⟨
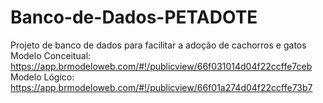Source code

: # Banco-de-Dados-PETADOTE
Projeto de banco de dados para facilitar a adoção de cachorros e gatos
Modelo Conceitual: https://app.brmodeloweb.com/#!/publicview/66f031014d04f22ccffe7ceb
Modelo Lógico: https://app.brmodeloweb.com/#!/publicview/66f01a274d04f22ccffe73b7
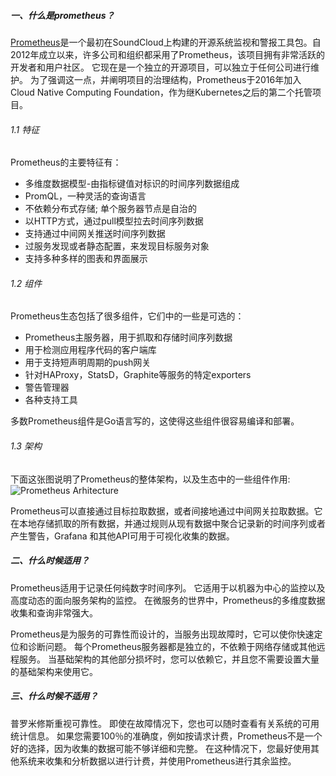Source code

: ##### 一、什么是prometheus？
[Prometheus](https://github.com/prometheus)是一个最初在SoundCloud上构建的开源系统监视和警报工具包。自2012年成立以来，许多公司和组织都采用了Prometheus，该项目拥有非常活跃的开发者和用户社区。 它现在是一个独立的开源项目，可以独立于任何公司进行维护。 为了强调这一点，并阐明项目的治理结构，Prometheus于2016年加入Cloud Native Computing Foundation，作为继Kubernetes之后的第二个托管项目。

###### 1.1 特征
Prometheus的主要特征有：
- 多维度数据模型-由指标键值对标识的时间序列数据组成
- PromQL，一种灵活的查询语言
- 不依赖分布式存储; 单个服务器节点是自治的
- 以HTTP方式，通过pull模型拉去时间序列数据
- 支持通过中间网关推送时间序列数据
- 过服务发现或者静态配置，来发现目标服务对象
- 支持多种多样的图表和界面展示

###### 1.2 组件
Prometheus生态包括了很多组件，它们中的一些是可选的：
- Prometheus主服务器，用于抓取和存储时间序列数据
- 用于检测应用程序代码的客户端库
- 用于支持短声明周期的push网关
- 针对HAProxy，StatsD，Graphite等服务的特定exporters 
- 警告管理器
- 各种支持工具

多数Prometheus组件是Go语言写的，这使得这些组件很容易编译和部署。

###### 1.3 架构
下面这张图说明了Prometheus的整体架构，以及生态中的一些组件作用:
![Prometheus Arhitecture](https://prometheus.io/assets/architecture.svg)

Prometheus可以直接通过目标拉取数据，或者间接地通过中间网关拉取数据。它在本地存储抓取的所有数据，并通过规则从现有数据中聚合记录新的时间序列或者产生警告，Grafana 和其他API可用于可视化收集的数据。

##### 二、什么时候适用？
Prometheus适用于记录任何纯数字时间序列。 它适用于以机器为中心的监控以及高度动态的面向服务架构的监控。 在微服务的世界中，Prometheus的多维度数据收集和查询非常强大。

Prometheus是为服务的可靠性而设计的，当服务出现故障时，它可以使你快速定位和诊断问题。 每个Prometheus服务器都是独立的，不依赖于网络存储或其他远程服务。 当基础架构的其他部分损坏时，您可以依赖它，并且您不需要设置大量的基础架构来使用它。

##### 三、什么时候不适用？
普罗米修斯重视可靠性。 即使在故障情况下，您也可以随时查看有关系统的可用统计信息。 如果您需要100％的准确度，例如按请求计费，Prometheus不是一个好的选择，因为收集的数据可能不够详细和完整。 在这种情况下，您最好使用其他系统来收集和分析数据以进行计费，并使用Prometheus进行其余监控。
⟩
Brief => Retype every record as it stands. None of the pictures should appear.

Answer space =>
Source code

: # Banco-de-Dados-PETADOTE
Projeto de banco de dados para facilitar a adoção de cachorros e gatos
Modelo Conceitual: https://app.brmodeloweb.com/#!/publicview/66f031014d04f22ccffe7ceb
Modelo Lógico: https://app.brmodeloweb.com/#!/publicview/66f01a274d04f22ccffe73b7
Source code

: ##### 一、什么是prometheus？
[Prometheus](https://github.com/prometheus)是一个最初在SoundCloud上构建的开源系统监视和警报工具包。自2012年成立以来，许多公司和组织都采用了Prometheus，该项目拥有非常活跃的开发者和用户社区。 它现在是一个独立的开源项目，可以独立于任何公司进行维护。 为了强调这一点，并阐明项目的治理结构，Prometheus于2016年加入Cloud Native Computing Foundation，作为继Kubernetes之后的第二个托管项目。

###### 1.1 特征
Prometheus的主要特征有：
- 多维度数据模型-由指标键值对标识的时间序列数据组成
- PromQL，一种灵活的查询语言
- 不依赖分布式存储; 单个服务器节点是自治的
- 以HTTP方式，通过pull模型拉去时间序列数据
- 支持通过中间网关推送时间序列数据
- 过服务发现或者静态配置，来发现目标服务对象
- 支持多种多样的图表和界面展示

###### 1.2 组件
Prometheus生态包括了很多组件，它们中的一些是可选的：
- Prometheus主服务器，用于抓取和存储时间序列数据
- 用于检测应用程序代码的客户端库
- 用于支持短声明周期的push网关
- 针对HAProxy，StatsD，Graphite等服务的特定exporters 
- 警告管理器
- 各种支持工具

多数Prometheus组件是Go语言写的，这使得这些组件很容易编译和部署。

###### 1.3 架构
下面这张图说明了Prometheus的整体架构，以及生态中的一些组件作用:
![Prometheus Arhitecture](https://prometheus.io/assets/architecture.svg)

Prometheus可以直接通过目标拉取数据，或者间接地通过中间网关拉取数据。它在本地存储抓取的所有数据，并通过规则从现有数据中聚合记录新的时间序列或者产生警告，Grafana 和其他API可用于可视化收集的数据。

##### 二、什么时候适用？
Prometheus适用于记录任何纯数字时间序列。 它适用于以机器为中心的监控以及高度动态的面向服务架构的监控。 在微服务的世界中，Prometheus的多维度数据收集和查询非常强大。

Prometheus是为服务的可靠性而设计的，当服务出现故障时，它可以使你快速定位和诊断问题。 每个Prometheus服务器都是独立的，不依赖于网络存储或其他远程服务。 当基础架构的其他部分损坏时，您可以依赖它，并且您不需要设置大量的基础架构来使用它。

##### 三、什么时候不适用？
普罗米修斯重视可靠性。 即使在故障情况下，您也可以随时查看有关系统的可用统计信息。 如果您需要100％的准确度，例如按请求计费，Prometheus不是一个好的选择，因为收集的数据可能不够详细和完整。 在这种情况下，您最好使用其他系统来收集和分析数据以进行计费，并使用Prometheus进行其余监控。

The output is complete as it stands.